Nous justifions davantage ces affirmations. Nous en profitons pour relater l’histoire inédite de la Monkton Argil Company de Monkton VT et de son lien avec les Farrar, dans leur vaine tentative de trouver une source locale d’argile à grès.
Le grès des Ballard
Discutant de leur source d’approvisionnement pour fabriquer du grès, les Ballard de Burlington, Vermont, affirment au journaliste en visite en 1853, qu’ils importent l’argile en question du New Jersey (Burlington Free Press, 17 novembre 1853, p. 2). Rappelons qu’il s’agit de la manufacture d’abord établie par Ebenezer L. Farrar et possédée depuis 4 ans par les trois frères Ballard, ses neveux.
Le grès des Farrar
Les Ballard continuaient la pratique des Farrar qui importaient également leur argile du New Jersey. Ainsi Georges W. Farrar de la Fairfax Stone Ware Factory, affirme en 1849 - 1850 utiliser la meilleure argile à grès du New Jersey (The St. Albans Weekly Messenger, 16 mai 1850, p. 4, d'une annonce datée 25 juillet 1849). On se souvient que sa manufacture venait de passer au feu le 22 juillet 1849 et 3 jours plus tard, Farrar ordonne la parution de cette annonce.

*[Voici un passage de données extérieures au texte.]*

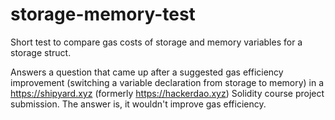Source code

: # storage-memory-test
Short test to compare gas costs of storage and memory variables for a storage struct.

Answers a question that came up after a suggested gas efficiency improvement (switching a variable declaration from storage to memory) in a https://shipyard.xyz (formerly https://hackerdao.xyz) Solidity course project submission. The answer is, it wouldn't improve gas efficiency.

Philip Pointon, associé avec Edward P. Farrar, fabrique des terres cuites fines jaunes et du grès à St. Albans Bay, Vt, vers 1859-1862, important lui aussi son argile de South Amboy, NJ. Voir l'article de J. P. Dion du Céramag no 18, 2020, p. 45-49, intitulé Le maître potier Philip Pointon, de St. Albans, VT, à Cap-Rouge, Québec.

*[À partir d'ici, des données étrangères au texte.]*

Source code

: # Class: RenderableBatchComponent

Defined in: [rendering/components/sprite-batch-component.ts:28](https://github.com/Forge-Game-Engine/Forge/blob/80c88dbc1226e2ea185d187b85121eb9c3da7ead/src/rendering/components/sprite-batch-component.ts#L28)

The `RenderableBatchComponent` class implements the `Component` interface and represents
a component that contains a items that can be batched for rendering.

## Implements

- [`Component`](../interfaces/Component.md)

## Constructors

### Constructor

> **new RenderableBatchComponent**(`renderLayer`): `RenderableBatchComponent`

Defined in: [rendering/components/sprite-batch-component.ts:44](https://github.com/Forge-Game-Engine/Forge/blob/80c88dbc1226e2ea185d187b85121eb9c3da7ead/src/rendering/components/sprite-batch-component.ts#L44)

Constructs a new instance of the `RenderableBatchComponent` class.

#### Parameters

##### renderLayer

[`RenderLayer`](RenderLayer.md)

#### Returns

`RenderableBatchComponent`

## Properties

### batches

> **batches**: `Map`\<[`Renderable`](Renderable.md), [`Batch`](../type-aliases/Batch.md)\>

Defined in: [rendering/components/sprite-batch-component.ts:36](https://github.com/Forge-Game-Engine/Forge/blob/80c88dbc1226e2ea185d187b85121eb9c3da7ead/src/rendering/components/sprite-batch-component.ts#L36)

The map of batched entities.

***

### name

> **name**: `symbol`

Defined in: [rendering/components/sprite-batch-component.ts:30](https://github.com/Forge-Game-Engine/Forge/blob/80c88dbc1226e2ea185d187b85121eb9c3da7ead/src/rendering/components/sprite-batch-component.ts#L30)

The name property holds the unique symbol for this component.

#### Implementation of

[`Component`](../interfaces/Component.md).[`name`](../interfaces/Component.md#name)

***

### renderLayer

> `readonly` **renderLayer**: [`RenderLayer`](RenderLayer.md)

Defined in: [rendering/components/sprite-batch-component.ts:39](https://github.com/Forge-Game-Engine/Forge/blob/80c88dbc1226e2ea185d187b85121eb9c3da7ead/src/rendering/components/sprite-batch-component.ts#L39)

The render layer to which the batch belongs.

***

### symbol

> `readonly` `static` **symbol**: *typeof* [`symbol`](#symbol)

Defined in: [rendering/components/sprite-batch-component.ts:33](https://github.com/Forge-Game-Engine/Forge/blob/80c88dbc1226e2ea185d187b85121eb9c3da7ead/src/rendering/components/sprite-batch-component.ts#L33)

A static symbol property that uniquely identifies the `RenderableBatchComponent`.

Lura Woodside Watkins (1950) discute à plusieurs reprises de l’absence de source d’approvisionnement locale de l’argile à grès au Vermont dans son ouvrage classique : Early New England Potters and their Wares (Harvard College, 1950, reprinted 1968). Les Farrar et les Ballard importent leur argile du New Jersey. Même le grès à la manufacture de Bennington, raconte-t-elle, était fabriqué avec de l'argile importée d'autres États. Déjà en page 10, Watkins écrit (trad.): On ne peut cuire avec succès l'argile de la Nouvelle-Angleterre à la haute température requise pour la production d'une pièce dense et vitrifiée (comme le grès). Ce n'est qu'après que le problème de transport fut réglé entre les colonies, ajoute-t-elle, que l'on put importer l'argile du New Jersey et ainsi commencer la production de grès. En page 136, elle affirme : Puisque le Vermont a eu plus facilement accès aux argiles du New Jersey, ses potiers ont pu se tourner plus tôt vers la fabrication du grès, alors qu'au New Hampshire et au Maine on en était encore réduit aux terres cuites rouges...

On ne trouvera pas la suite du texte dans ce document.